Sensitivity analysis for random measurement error using regression calibration and simulation-extrapolation.

Sensitivity analysis for measurement error can be applied in the absence of validation data by means of regression calibration and simulation-extrapolation. These have not been compared for this purpose. A simulation study was conducted comparing the performance of regression calibration and simulation-extrapolation in a multivariable model. The performance of the two methods was evaluated in terms of bias, mean squared error (MSE) and confidence interval coverage, for ranging reliability of the error-prone measurement (0.2-0.9), sample size (125-1,000), number of replicates (2-10), and R-squared (0.03-0.75).

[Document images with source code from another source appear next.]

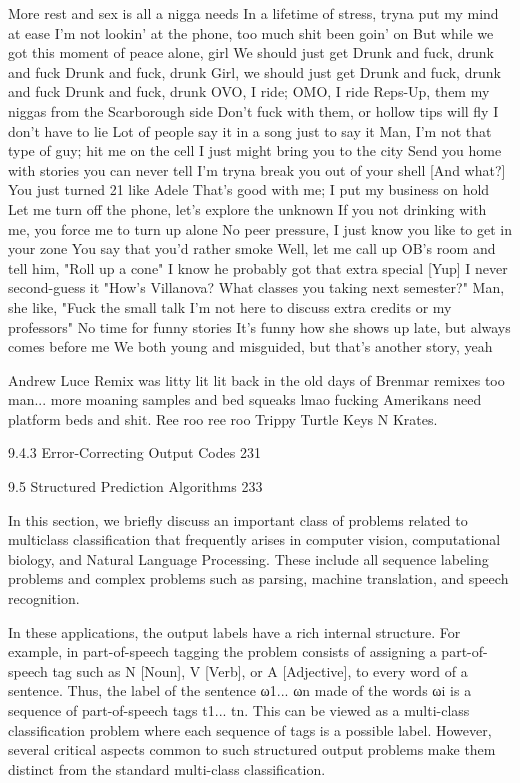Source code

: More rest and sex is all a nigga needs
In a lifetime of stress, tryna put my mind at ease
I'm not lookin' at the phone, too much shit been goin' on
But while we got this moment of peace alone, girl
We should just get
Drunk and fuck, drunk and fuck
Drunk and fuck, drunk
Girl, we should just get
Drunk and fuck, drunk and fuck
Drunk and fuck, drunk
OVO, I ride; OMO, I ride
Reps-Up, them my niggas from the Scarborough side
Don't fuck with them, or hollow tips will fly
I don't have to lie
Lot of people say it in a song just to say it
Man, I'm not that type of guy; hit me on the cell
I just might bring you to the city
Send you home with stories you can never tell
I'm tryna break you out of your shell
[And what?] You just turned 21 like Adele
That's good with me; I put my business on hold
Let me turn off the phone, let's explore the unknown
If you not drinking with me, you force me to turn up alone
No peer pressure, I just know you like to get in your zone
You say that you'd rather smoke
Well, let me call up OB's room and tell him, "Roll up a cone"
I know he probably got that extra special [Yup]
I never second-guess it
"How's Villanova? What classes you taking next semester?"
Man, she like, "Fuck the small talk
I'm not here to discuss extra credits or my professors"
No time for funny stories
It's funny how she shows up late, but always comes before me
We both young and misguided, but that's another story, yeah

Andrew Luce Remix was litty lit lit back in the old days of Brenmar remixes too man... more moaning samples and bed squeaks lmao fucking Amerikans need platform beds and shit. Ree roo ree roo Trippy Turtle Keys N Krates.

9.4.3 Error-Correcting Output Codes 231



9.5 Structured Prediction Algorithms 233

In this section, we briefly discuss an important class of problems related to multiclass classification that frequently arises in computer vision, computational biology, and Natural Language Processing. These include all sequence labeling problems and complex problems such as parsing, machine translation, and speech recognition.

In these applications, the output labels have a rich internal structure. For example, in part-of-speech tagging the problem consists of assigning a part-of-speech tag such as N [Noun], V [Verb], or A [Adjective], to every word of a sentence. Thus, the label of the sentence ω1... ωn made of the words ωi is a sequence of part-of-speech tags t1... tn. This can be viewed as a multi-class classification problem where each sequence of tags is a possible label. However, several critical aspects common to such structured output problems make them distinct from the standard multi-class classification.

It was assumed that no validation data were available about the error-free measures, while measurement error variance was correctly estimated. In various scenarios, regression calibration was unbiased while simulation-extrapolation was biased: median bias was 1.4% (interquartile range (IQR): 0.8;2%), and -12.8% (IQR: -13.2;-11.0%), respectively. A small gain in efficiency was observed for simulation-extrapolation (median MSE: 0.005, IQR: 0.004;0.006) versus regression calibration (median MSE: 0.006, IQR: 0.004;0.007). Confidence interval coverage was at the nominal level of 95% for regression calibration, and smaller than 95% for simulation-extrapolation (median coverage: 92%, IQR: 85;94%). In the absence of validation data, the use of regression calibration is recommended for sensitivity analysis for measurement error.